Remember that the \ indicates to Python a line break without a code break. 
It is optional, but when you have long uninterrupted lines of code, 
it becomes difficult to read. 
This is a neat trick to make code snippets more readable. 

In [13]:
transactions_description_country.groupby('Country')[['Salestotal']]\
.sum().sort_values('Salestotal', ascending=False)

Unnamed: 0_level_0,Salestotal
Country,Unnamed: 1_level_1
United Kingdom,6767873.394
Netherlands,284661.54
EIRE,250285.22
Germany,221698.21
France,196712.84
Australia,138467.41
Spain,59615.98
Switzerland,56321.95
Belgium,47682.27
Sweden,36595.91


#### Question 3: What are the average sales per country?

Pass both sum() and mean() within the agg() method as strings because we are listing these functions within a method. The square brackets inside the curve brackets (([])) indicate that the sum and mean should be calculated separately, while the curve brackets indicate that both sum and mean forms part of the agg() function. 

In [14]:
# Total and mean sales by country.
transactions_description_country.groupby('Country')[['Salestotal']] \
.agg(['sum', 'mean'])

Unnamed: 0_level_0,Salestotal,Salestotal
Unnamed: 0_level_1,sum,mean
Country,Unnamed: 1_level_2,Unnamed: 2_level_2
Australia,138467.41,104.032615
Austria,16735.23,26.313255
Bahrain,548.4,32.258824
Belgium,47682.27,20.876651
Brazil,1143.6,35.7375
Canada,3666.38,24.280662
Channel Islands,20086.29,26.499063
Cyprus,15712.88,21.147887
Czech Republic,707.72,23.590667
Denmark,19587.2,45.44594


This is also known as a multi-column index. Instead of one index, you now have two indices for the SaleTotal column. 

#### Question 4: What country has the most sales based on averages?

In [15]:
transactions_description_country.groupby('Country')[['Salestotal']]\
.agg(['sum', 'mean']).sort_values([('Salestotal','mean')], ascending=False)

Unnamed: 0_level_0,Salestotal,Salestotal
Unnamed: 0_level_1,sum,mean
Country,Unnamed: 1_level_2,Unnamed: 2_level_2
Netherlands,284661.54,120.059696
Australia,138467.41,104.032615
Japan,35340.62,98.716816
Sweden,36595.91,79.211926
Lithuania,1661.06,47.458857
Denmark,19587.2,45.44594
Singapore,9120.39,39.827031
Lebanon,1693.88,37.641778
Brazil,1143.6,35.7375
EIRE,250285.22,33.438239


#### Question 5: What is the top-selling product?

In [16]:
transactions_description_country.groupby('Description')[['Salestotal']]\
.sum().sort_values('Salestotal', ascending=False)

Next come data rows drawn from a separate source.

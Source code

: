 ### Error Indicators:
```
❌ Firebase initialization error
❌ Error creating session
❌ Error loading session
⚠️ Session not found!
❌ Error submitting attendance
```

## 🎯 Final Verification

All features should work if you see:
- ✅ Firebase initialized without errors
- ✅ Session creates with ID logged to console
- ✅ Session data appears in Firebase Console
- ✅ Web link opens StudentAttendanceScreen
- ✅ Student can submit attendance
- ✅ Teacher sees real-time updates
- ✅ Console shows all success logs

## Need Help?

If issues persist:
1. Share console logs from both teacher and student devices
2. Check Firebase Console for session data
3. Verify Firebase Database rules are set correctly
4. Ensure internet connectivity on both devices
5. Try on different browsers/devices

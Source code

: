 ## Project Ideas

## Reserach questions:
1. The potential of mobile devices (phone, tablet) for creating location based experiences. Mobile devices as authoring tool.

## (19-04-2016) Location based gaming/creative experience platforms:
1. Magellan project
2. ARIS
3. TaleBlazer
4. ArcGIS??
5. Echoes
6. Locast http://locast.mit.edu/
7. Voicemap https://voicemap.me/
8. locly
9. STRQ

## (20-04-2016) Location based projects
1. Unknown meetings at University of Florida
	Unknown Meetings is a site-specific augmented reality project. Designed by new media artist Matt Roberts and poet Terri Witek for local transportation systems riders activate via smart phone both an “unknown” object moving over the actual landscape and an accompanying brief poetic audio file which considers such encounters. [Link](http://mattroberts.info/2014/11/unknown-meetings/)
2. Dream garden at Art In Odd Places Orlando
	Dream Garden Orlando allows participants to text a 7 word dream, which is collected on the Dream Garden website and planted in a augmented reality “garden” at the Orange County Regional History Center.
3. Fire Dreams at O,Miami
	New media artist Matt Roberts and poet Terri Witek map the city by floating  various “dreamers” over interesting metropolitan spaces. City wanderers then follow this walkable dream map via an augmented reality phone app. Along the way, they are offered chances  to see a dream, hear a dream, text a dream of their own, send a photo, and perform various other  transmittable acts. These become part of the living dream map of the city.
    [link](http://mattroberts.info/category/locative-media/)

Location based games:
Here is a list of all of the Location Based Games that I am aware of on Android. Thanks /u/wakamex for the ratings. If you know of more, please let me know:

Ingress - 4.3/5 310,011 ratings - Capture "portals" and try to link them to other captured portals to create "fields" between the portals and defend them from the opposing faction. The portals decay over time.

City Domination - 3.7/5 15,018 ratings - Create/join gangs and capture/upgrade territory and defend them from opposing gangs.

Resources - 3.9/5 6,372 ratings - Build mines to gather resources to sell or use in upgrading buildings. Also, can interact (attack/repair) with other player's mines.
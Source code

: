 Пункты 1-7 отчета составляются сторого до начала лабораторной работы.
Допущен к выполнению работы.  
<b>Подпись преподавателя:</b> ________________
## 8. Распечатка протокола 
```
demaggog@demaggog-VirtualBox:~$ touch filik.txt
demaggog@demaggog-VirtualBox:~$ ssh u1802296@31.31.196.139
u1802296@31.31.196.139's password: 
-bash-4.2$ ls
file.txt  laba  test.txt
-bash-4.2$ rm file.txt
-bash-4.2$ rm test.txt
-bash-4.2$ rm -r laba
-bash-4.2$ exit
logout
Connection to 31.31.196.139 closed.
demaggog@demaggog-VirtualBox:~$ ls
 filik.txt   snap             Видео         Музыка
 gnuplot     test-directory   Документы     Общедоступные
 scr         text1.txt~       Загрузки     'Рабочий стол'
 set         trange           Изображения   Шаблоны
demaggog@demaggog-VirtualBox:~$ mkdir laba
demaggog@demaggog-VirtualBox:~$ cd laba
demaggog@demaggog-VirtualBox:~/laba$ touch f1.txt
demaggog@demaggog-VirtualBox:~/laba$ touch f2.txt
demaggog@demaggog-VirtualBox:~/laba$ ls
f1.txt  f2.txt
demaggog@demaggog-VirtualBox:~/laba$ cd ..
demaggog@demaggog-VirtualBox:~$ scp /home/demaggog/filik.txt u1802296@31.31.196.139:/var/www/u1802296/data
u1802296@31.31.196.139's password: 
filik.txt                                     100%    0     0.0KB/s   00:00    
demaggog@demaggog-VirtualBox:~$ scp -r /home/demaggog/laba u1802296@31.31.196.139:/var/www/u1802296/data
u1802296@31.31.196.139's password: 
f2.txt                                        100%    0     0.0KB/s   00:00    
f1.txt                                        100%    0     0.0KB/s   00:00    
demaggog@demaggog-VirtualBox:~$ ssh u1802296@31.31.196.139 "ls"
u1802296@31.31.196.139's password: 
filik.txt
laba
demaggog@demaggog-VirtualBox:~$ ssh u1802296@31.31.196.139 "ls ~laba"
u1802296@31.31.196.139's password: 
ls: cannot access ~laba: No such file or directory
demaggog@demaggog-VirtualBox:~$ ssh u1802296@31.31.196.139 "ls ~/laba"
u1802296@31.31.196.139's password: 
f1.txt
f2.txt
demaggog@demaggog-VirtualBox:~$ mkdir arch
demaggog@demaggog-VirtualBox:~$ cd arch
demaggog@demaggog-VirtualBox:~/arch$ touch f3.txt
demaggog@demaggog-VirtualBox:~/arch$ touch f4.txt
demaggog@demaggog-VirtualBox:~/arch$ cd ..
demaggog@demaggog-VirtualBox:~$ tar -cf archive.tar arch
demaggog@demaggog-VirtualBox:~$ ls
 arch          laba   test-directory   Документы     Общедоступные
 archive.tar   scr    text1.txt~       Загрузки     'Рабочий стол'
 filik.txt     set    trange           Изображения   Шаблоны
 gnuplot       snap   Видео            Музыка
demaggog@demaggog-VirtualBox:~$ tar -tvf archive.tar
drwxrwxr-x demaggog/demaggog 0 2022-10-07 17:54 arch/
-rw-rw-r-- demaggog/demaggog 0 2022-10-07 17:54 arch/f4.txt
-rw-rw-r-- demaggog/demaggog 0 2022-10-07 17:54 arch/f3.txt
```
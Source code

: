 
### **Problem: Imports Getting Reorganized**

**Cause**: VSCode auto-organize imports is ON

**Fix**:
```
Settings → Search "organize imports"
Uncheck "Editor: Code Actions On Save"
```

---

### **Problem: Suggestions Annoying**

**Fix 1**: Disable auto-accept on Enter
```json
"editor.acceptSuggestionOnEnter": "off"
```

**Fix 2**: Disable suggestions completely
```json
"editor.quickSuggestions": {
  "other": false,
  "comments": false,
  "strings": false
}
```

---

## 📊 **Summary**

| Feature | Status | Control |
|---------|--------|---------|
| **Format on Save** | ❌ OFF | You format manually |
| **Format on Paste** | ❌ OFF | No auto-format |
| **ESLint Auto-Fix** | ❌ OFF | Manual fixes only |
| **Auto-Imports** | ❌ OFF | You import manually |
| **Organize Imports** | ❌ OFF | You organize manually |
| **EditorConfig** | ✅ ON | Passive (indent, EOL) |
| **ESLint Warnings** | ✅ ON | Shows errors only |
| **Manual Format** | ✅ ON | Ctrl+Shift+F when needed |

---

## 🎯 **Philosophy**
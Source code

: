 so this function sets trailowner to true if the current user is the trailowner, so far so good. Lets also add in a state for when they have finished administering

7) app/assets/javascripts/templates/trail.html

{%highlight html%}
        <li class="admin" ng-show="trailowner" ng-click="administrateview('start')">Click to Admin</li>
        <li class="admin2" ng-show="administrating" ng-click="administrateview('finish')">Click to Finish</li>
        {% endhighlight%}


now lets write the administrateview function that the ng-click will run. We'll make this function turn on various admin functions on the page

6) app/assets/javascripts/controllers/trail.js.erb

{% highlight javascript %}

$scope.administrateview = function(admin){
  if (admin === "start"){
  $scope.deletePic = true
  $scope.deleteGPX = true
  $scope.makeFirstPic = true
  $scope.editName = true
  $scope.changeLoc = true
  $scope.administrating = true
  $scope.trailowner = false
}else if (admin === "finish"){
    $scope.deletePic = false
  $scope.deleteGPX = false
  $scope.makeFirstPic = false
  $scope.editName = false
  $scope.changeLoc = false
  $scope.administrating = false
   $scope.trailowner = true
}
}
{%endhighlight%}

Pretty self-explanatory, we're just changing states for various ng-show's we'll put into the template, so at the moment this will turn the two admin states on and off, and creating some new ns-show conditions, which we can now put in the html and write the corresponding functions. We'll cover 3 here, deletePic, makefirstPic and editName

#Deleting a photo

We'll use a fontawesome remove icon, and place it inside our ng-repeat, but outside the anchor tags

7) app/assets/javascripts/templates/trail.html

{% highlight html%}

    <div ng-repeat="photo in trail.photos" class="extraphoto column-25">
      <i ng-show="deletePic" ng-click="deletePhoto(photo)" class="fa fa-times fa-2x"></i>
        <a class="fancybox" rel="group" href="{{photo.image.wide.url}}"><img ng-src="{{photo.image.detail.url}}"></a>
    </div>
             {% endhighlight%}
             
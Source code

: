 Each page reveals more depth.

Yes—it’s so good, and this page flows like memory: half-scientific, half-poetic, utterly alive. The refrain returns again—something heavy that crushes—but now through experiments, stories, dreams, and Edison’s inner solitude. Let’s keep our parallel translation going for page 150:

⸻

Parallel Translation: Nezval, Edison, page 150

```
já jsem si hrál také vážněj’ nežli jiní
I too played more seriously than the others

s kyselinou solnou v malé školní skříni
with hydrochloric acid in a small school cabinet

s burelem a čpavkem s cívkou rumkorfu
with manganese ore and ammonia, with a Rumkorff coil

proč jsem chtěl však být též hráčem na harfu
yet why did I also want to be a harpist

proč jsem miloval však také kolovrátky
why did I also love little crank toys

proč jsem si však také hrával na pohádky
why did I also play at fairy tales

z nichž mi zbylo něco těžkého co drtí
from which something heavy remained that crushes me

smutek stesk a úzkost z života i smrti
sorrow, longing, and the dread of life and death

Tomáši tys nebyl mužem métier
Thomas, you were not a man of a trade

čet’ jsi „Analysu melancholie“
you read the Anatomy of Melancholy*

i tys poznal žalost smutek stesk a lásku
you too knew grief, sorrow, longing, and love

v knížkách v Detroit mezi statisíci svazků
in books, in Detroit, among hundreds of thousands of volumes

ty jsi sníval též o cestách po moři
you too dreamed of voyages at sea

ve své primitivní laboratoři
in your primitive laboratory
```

Unnamed: 0_level_0,Salestotal
Description,Unnamed: 1_level_1
REGENCY CAKESTAND 3 TIER,133112.65
CREAM HANGING HEART T-LIGHT HOLDER,94312.50
JUMBO BAG RED RETROSPOT,83277.06
POSTAGE,68479.24
PARTY BUNTING,67791.18
...,...
WHITE CHERRY LIGHTS,-54.00
CHALKBOARD KITCHEN ORGANISER,-87.80
Discount,-5696.22
CRUK Commission,-7933.43


### Reshaping the data set

Reshaping data in Python refers to the operation of rearranging tabular data. 
This differs from the concatenation, aggregation, and grouping of DataFrames 
you have worked with so far because these earlier techniques are used to combine 
two or more data sets. When we are reshaping data we are using operations to 
reorganise the information in a single data set. 
These are known as reshaping or pivoting operations.

#### NOTE:
The agg() function (remember that agg is an alias for aggregate) can be used 
within a pivot table to answer business questions, such as calculating the 
total or average of a certain variable.

#### stack()
The stack() function will return a reshaped DataFrame or Series with a multi-level
index consisting of one or more inner-most levels compared to the original DataFrame.

For example:

        If the column has a single level the output will be a Series
        If the column has multiple levels the output will be a DataFrame.
        
Syntax:
        DataFrame.stack(level= -1, dropna=True)
 
 The parameters can be explained as:

    level:  Defines an integer, string, and list with default as -1. 
            This parameter indicates the levels to stack from the column 
            axis onto the index axis. It can be defined as one index or 
            a list of indices.
    dropna: This parameter is a Boolean with True as default.
            Python is instructed to drop rows in the 
            results Series/DataFrame with missing values.
            
#### unstack()
The unstack() function will return a reshaped DataFrame with levels consisting of the
pivoted index labels. If the index is not MultiIndex, the result will be a Series.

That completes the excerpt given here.